In 1977, the FDA first announced its intention to withdraw the animal drug approvals - penicillin outright and the subtherapeutic use of tetracycline - citing microbial food safety concerns, but now the agency is planning to "focus its efforts for now on the potential for voluntary reform and the promotion of the judicious use of antimicrobials in the interest of public health," according to the notice.
FDA said in the notice that despite this action, the agency "remains concerned about the issue of antimicrobial resistance."
"Today's action should not be interpreted as a sign that FDA no longer has safety concerns or that FDA will not consider re-proposing withdrawal proceedings in the future, if necessary," said the notice.
"FDA has not ruled out the prospect of future regulatory action, either with respect to the antimicrobial new animal drugs covered by the 1977 NOOHs (Notice for Opportunity for Hearing) or any others."
The agency says it will focus on voluntary reforms and if that strategy "does not yield satisfactory results" the possibility of pursuing withdrawals is still on the table.
Maryn McKenna, public health journalist and author of Superbug, broke the story, which is likely to get lost in the holiday bustle.
"There is a lot of background to this, but here is the takeaway: For 34 years, the FDA has been contending that administering small doses of antibiotics to healthy animals is an inappropriate use of increasingly scarce drugs - a position in which it is supported by organizations as mainstream as the American Medical Association," wrote McKenna.
"With this withdrawal, it backs away from the actions it took to support that assertion -- which may indicate there will be no further government action on the issue until after the 2012 election."
Environmental groups dismayed
Environmental and consumer groups have condemned FDA’s move to renege on its long-held policy to regulate the use of human antibiotics in animal feed.
Critics say the U-turn, which comes amid the FDA's own stated concerns over food safety, is at odds with its obligations to protect the public.
The groups also criticised the timing of the announcement, which was made during the holiday season and disclosed only in the federal register.
The use of low doses of antibiotics in agricultural animal feed contributes to drug-resistant superbugs, according to food and health experts.
"It's dismaying, and obviously something they felt sheepish about, otherwise it wouldn't have been released this week," Michael Pollan, author of the Onmivore's Dilemma and Food Rules: An Eater's Manual, told the Guardian.
"When Margaret Hamburg became the head of the FDA, she indicated this was a high priority for them and that she realised how much of a problem the profligate use of antibiotics was. She said she was going to treat this issue as if her hair was on fire. This isn't the way someone acts when their hair is on fire."

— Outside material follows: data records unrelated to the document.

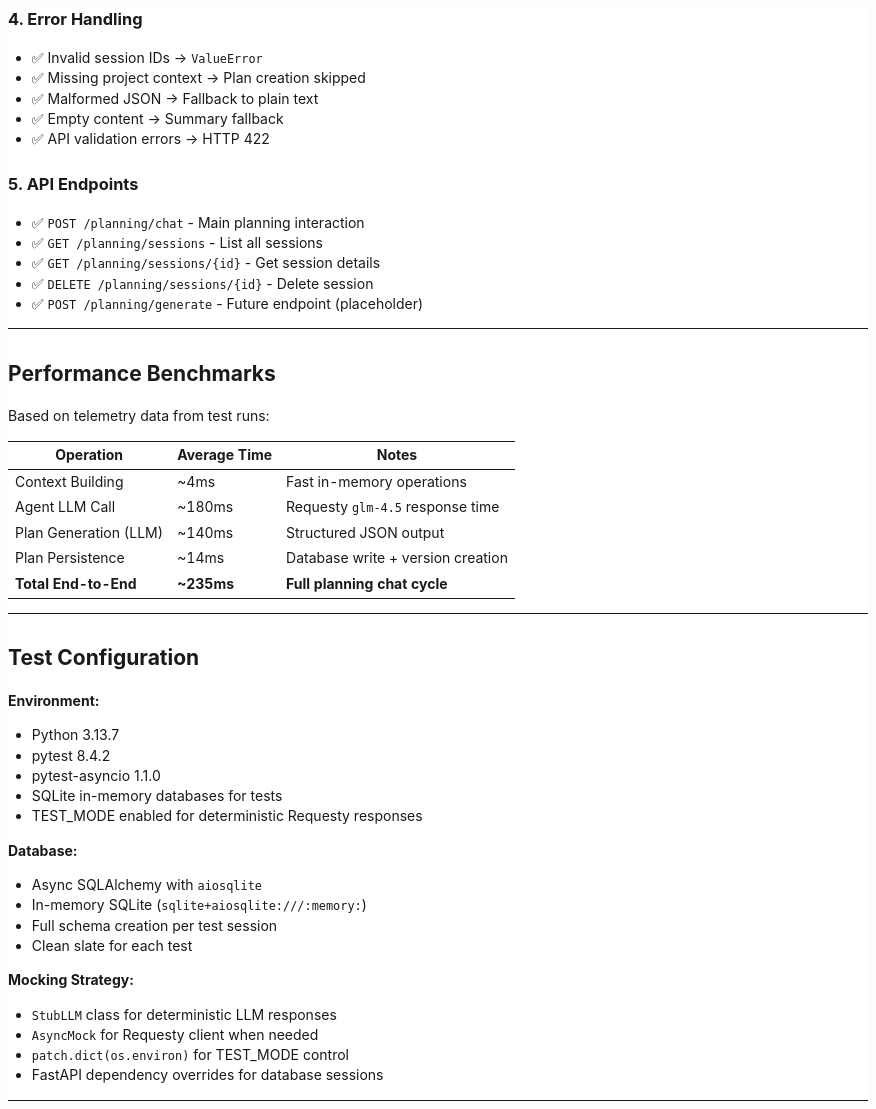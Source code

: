 ### 4. Error Handling
- ✅ Invalid session IDs → `ValueError`
- ✅ Missing project context → Plan creation skipped
- ✅ Malformed JSON → Fallback to plain text
- ✅ Empty content → Summary fallback
- ✅ API validation errors → HTTP 422

### 5. API Endpoints
- ✅ `POST /planning/chat` - Main planning interaction
- ✅ `GET /planning/sessions` - List all sessions
- ✅ `GET /planning/sessions/{id}` - Get session details
- ✅ `DELETE /planning/sessions/{id}` - Delete session
- ✅ `POST /planning/generate` - Future endpoint (placeholder)

---

## Performance Benchmarks

Based on telemetry data from test runs:

| Operation | Average Time | Notes |
|-----------|-------------|-------|
| Context Building | ~4ms | Fast in-memory operations |
| Agent LLM Call | ~180ms | Requesty `glm-4.5` response time |
| Plan Generation (LLM) | ~140ms | Structured JSON output |
| Plan Persistence | ~14ms | Database write + version creation |
| **Total End-to-End** | **~235ms** | **Full planning chat cycle** |

---

## Test Configuration

**Environment:**
- Python 3.13.7
- pytest 8.4.2
- pytest-asyncio 1.1.0
- SQLite in-memory databases for tests
- TEST_MODE enabled for deterministic Requesty responses

**Database:**
- Async SQLAlchemy with `aiosqlite`
- In-memory SQLite (`sqlite+aiosqlite:///:memory:`)
- Full schema creation per test session
- Clean slate for each test

**Mocking Strategy:**
- `StubLLM` class for deterministic LLM responses
- `AsyncMock` for Requesty client when needed
- `patch.dict(os.environ)` for TEST_MODE control
- FastAPI dependency overrides for database sessions

---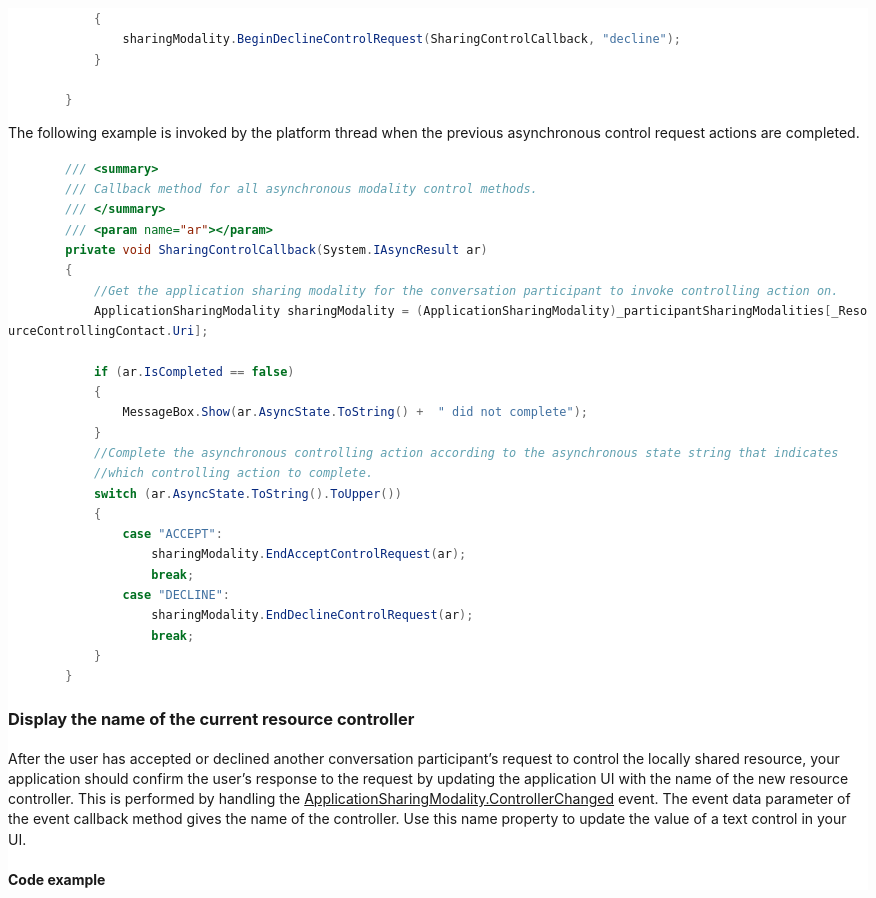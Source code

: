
 ```csharp
            {
                sharingModality.BeginDeclineControlRequest(SharingControlCallback, "decline");
            }

        }
```

The following example is invoked by the platform thread when the previous asynchronous control request actions are completed.

```csharp
        /// <summary>
        /// Callback method for all asynchronous modality control methods.
        /// </summary>
        /// <param name="ar"></param>
        private void SharingControlCallback(System.IAsyncResult ar)
        {
            //Get the application sharing modality for the conversation participant to invoke controlling action on.
            ApplicationSharingModality sharingModality = (ApplicationSharingModality)_participantSharingModalities[_ResourceControllingContact.Uri];

            if (ar.IsCompleted == false)
            {
                MessageBox.Show(ar.AsyncState.ToString() +  " did not complete");
            }
            //Complete the asynchronous controlling action according to the asynchronous state string that indicates
            //which controlling action to complete.
            switch (ar.AsyncState.ToString().ToUpper())
            {
                case "ACCEPT":
                    sharingModality.EndAcceptControlRequest(ar);
                    break;
                case "DECLINE":
                    sharingModality.EndDeclineControlRequest(ar);
                    break;
            }
        }
```

### Display the name of the current resource controller

After the user has accepted or declined another conversation participant’s request to control the locally shared resource, your application should confirm the user’s response to the request by updating the application UI with the name of the new resource controller. This is performed by handling the [ApplicationSharingModality.ControllerChanged](https://msdn.microsoft.com/en-us/library/jj293289\(v=office.15\)) event. The event data parameter of the event callback method gives the name of the controller. Use this name property to update the value of a text control in your UI.

#### Code example
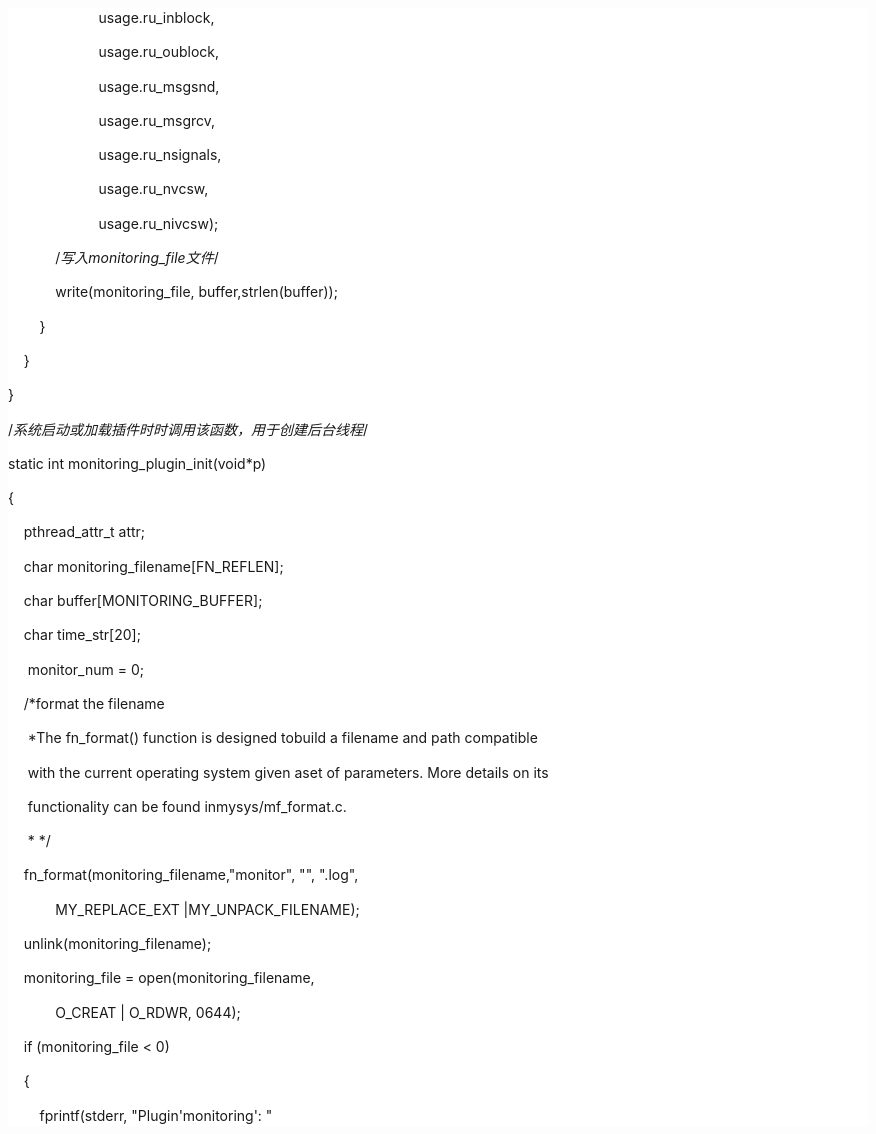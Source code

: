                        usage.ru_inblock, 

                       usage.ru_oublock, 

                       usage.ru_msgsnd, 

                       usage.ru_msgrcv, 

                       usage.ru_nsignals, 

                       usage.ru_nvcsw, 

                       usage.ru_nivcsw); 

            /*写入monitoring_file文件*/ 

            write(monitoring_file, buffer,strlen(buffer)); 

        } 

    } 

} 

/*系统启动或加载插件时时调用该函数，用于创建后台线程*/ 

static int monitoring\_plugin\_init(void*p) 

{ 

    pthread\_attr\_t attr; 

    char monitoring\_filename\[FN\_REFLEN\]; 

    char buffer\[MONITORING_BUFFER\]; 

    char time_str\[20\]; 

     monitor_num = 0; 

    /*format the filename

     *The fn_format() function is designed tobuild a filename and path compatible

     with the current operating system given aset of parameters. More details on its

     functionality can be found inmysys/mf_format.c.

     \* */ 

    fn\_format(monitoring\_filename,"monitor", "", ".log", 

            MY\_REPLACE\_EXT |MY\_UNPACK\_FILENAME); 

    unlink(monitoring_filename); 

    monitoring\_file = open(monitoring\_filename, 

            O\_CREAT | O\_RDWR, 0644); 

    if (monitoring_file < 0) 

    { 

        fprintf(stderr, "Plugin'monitoring': " 
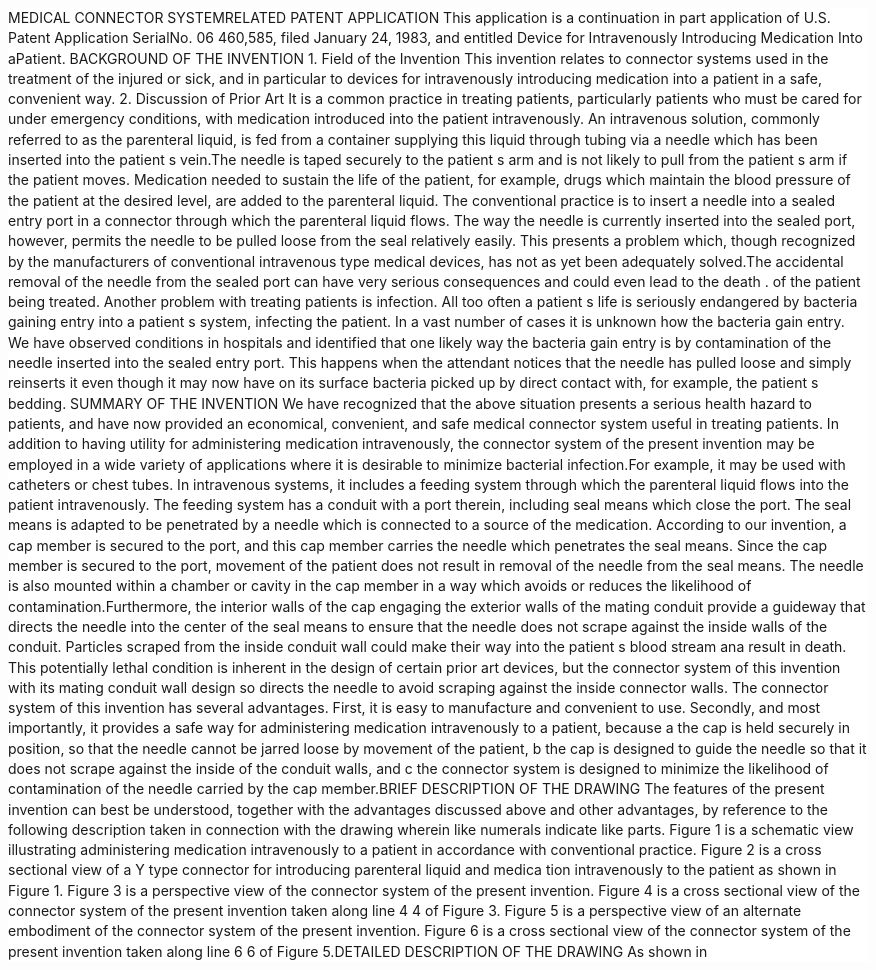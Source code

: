 MEDICAL CONNECTOR SYSTEMRELATED PATENT APPLICATION This application is a continuation in part application of U.S. Patent Application SerialNo. 06 460,585, filed January 24, 1983, and entitled Device for Intravenously Introducing Medication Into aPatient. BACKGROUND OF THE INVENTION 1. Field of the Invention This invention relates to connector systems used in the treatment of the injured or sick, and in particular to devices for intravenously introducing medication into a patient in a safe, convenient way. 2. Discussion of Prior Art It is a common practice in treating patients, particularly patients who must be cared for under emergency conditions, with medication introduced into the patient intravenously. An intravenous solution, commonly referred to as the parenteral liquid, is fed from a container supplying this liquid through tubing via a needle which has been inserted into the patient s vein.The needle is taped securely to the patient s arm and is not likely to pull from the patient s arm if the patient moves. Medication needed to sustain the life of the patient, for example, drugs which maintain the blood pressure of the patient at the desired level, are added to the parenteral liquid. The conventional practice is to insert a needle into a sealed entry port in a connector through which the parenteral liquid flows. The way the needle is currently inserted into the sealed port, however, permits the needle to be pulled loose from the seal relatively easily. This presents a problem which, though recognized by the manufacturers of conventional intravenous type medical devices, has not as yet been adequately solved.The accidental removal of the needle from the sealed port can have very serious consequences and could even lead to the death . of the patient being treated. Another problem with treating patients is infection. All too often a patient s life is seriously endangered by bacteria gaining entry into a patient s system, infecting the patient. In a vast number of cases it is unknown how the bacteria gain entry. We have observed conditions in hospitals and identified that one likely way the bacteria gain entry is by contamination of the needle inserted into the sealed entry port. This happens when the attendant notices that the needle has pulled loose and simply reinserts it even though it may now have on its surface bacteria picked up by direct contact with, for example, the patient s bedding. SUMMARY OF THE INVENTION We have recognized that the above situation presents a serious health hazard to patients, and have now provided an economical, convenient, and safe medical connector system useful in treating patients. In addition to having utility for administering medication intravenously, the connector system of the present invention may be employed in a wide variety of applications where it is desirable to minimize bacterial infection.For example, it may be used with catheters or chest tubes. In intravenous systems, it includes a feeding system through which the parenteral liquid flows into the patient intravenously. The feeding system has a conduit with a port therein, including seal means which close the port. The seal means is adapted to be penetrated by a needle which is connected to a source of the medication. According to our invention, a cap member is secured to the port, and this cap member carries the needle which penetrates the seal means. Since the cap member is secured to the port, movement of the patient does not result in removal of the needle from the seal means. The needle is also mounted within a chamber or cavity in the cap member in a way which avoids or reduces the likelihood of contamination.Furthermore, the interior walls of the cap engaging the exterior walls of the mating conduit provide a guideway that directs the needle into the center of the seal means to ensure that the needle does not scrape against the inside walls of the conduit. Particles scraped from the inside conduit wall could make their way into the patient s blood stream ana result in death. This potentially lethal condition is inherent in the design of certain prior art devices, but the connector system of this invention with its mating conduit wall design so directs the needle to avoid scraping against the inside connector walls. The connector system of this invention has several advantages. First, it is easy to manufacture and convenient to use. Secondly, and most importantly, it provides a safe way for administering medication intravenously to a patient, because a the cap is held securely in position, so that the needle cannot be jarred loose by movement of the patient, b the cap is designed to guide the needle so that it does not scrape against the inside of the conduit walls, and c the connector system is designed to minimize the likelihood of contamination of the needle carried by the cap member.BRIEF DESCRIPTION OF THE DRAWING The features of the present invention can best be understood, together with the advantages discussed above and other advantages, by reference to the following description taken in connection with the drawing wherein like numerals indicate like parts. Figure 1 is a schematic view illustrating administering medication intravenously to a patient in accordance with conventional practice. Figure 2 is a cross sectional view of a Y type connector for introducing parenteral liquid and medica tion intravenously to the patient as shown in Figure 1. Figure 3 is a perspective view of the connector system of the present invention. Figure 4 is a cross sectional view of the connector system of the present invention taken along line 4 4 of Figure 3. Figure 5 is a perspective view of an alternate embodiment of the connector system of the present invention. Figure 6 is a cross sectional view of the connector system of the present invention taken along line 6 6 of Figure 5.DETAILED DESCRIPTION OF THE DRAWING As shown in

Pollan said there was "no question" that meat could be produced without human antibiotics, as the EU has already banned them.
The problem, said Pollan, boils down to a lack of political will in the face of powerful industry interests.
"There's a lot of corporate money in politics these days," he said. "Here you're going up against not just one powerful industry, but two. This administration has had enough trouble going after individual powerful industries. That they would prevail against two of them joined together was too much to hope for."
Avinash Kar, an attorney with the Natural Resources Defense Council (NRDC), described the move as a "step backwards" for the FDA.
Kar believes the move is an attempt to get around a lawsuit filed by the NRDC to force the FDA to withdraw approval for the practice of mixing human antibiotics into animal feed.
The lawsuit, filed in May, asked the court to declare that the FDA had violated federal law by failing to withdraw approval of using penicillin and tetracycline in animal feed when animal health is not at stake.
"This action by the FDA is a response to our lawsuit" said Kar. "The findings in 1977 were included in the notice for opportunity for a hearing, and they think they can get around the lawsuit by withdrawing the notices for opportunities for a hearing. But we will not allow the FDA to ignore public health."
In response to the FDA's reliance on voluntary regulations, Kar said: "We don't believe that the industry will voluntarily regulate itself, because for the last 33 years the approach has been voluntary and the use of antibiotics in livestock has not gone down but – based on estimates – has gone up."
Politicians also expressed dismay at the FDA's move. In a statement on her website, Democratic congresswoman Louise Slaughter, the author of the Preservation of Antibiotics for Medical Treatment Act (Pamta), a legislative framework aimed at tackling antibiotic resistance, she expressed her opinion.
"Every year, 100,000 Americans die from bacterial infections acquired in the hospital and this is just the tip of the iceberg. Seventy percent of these infections are resistant to drugs commonly used to treat them. I wonder how many lives could have been saved if these proposals were adopted in 1977 as they should have been.
"We need to get our head out of the sand and start taking public health advice from scientists rather than industry lobbyists."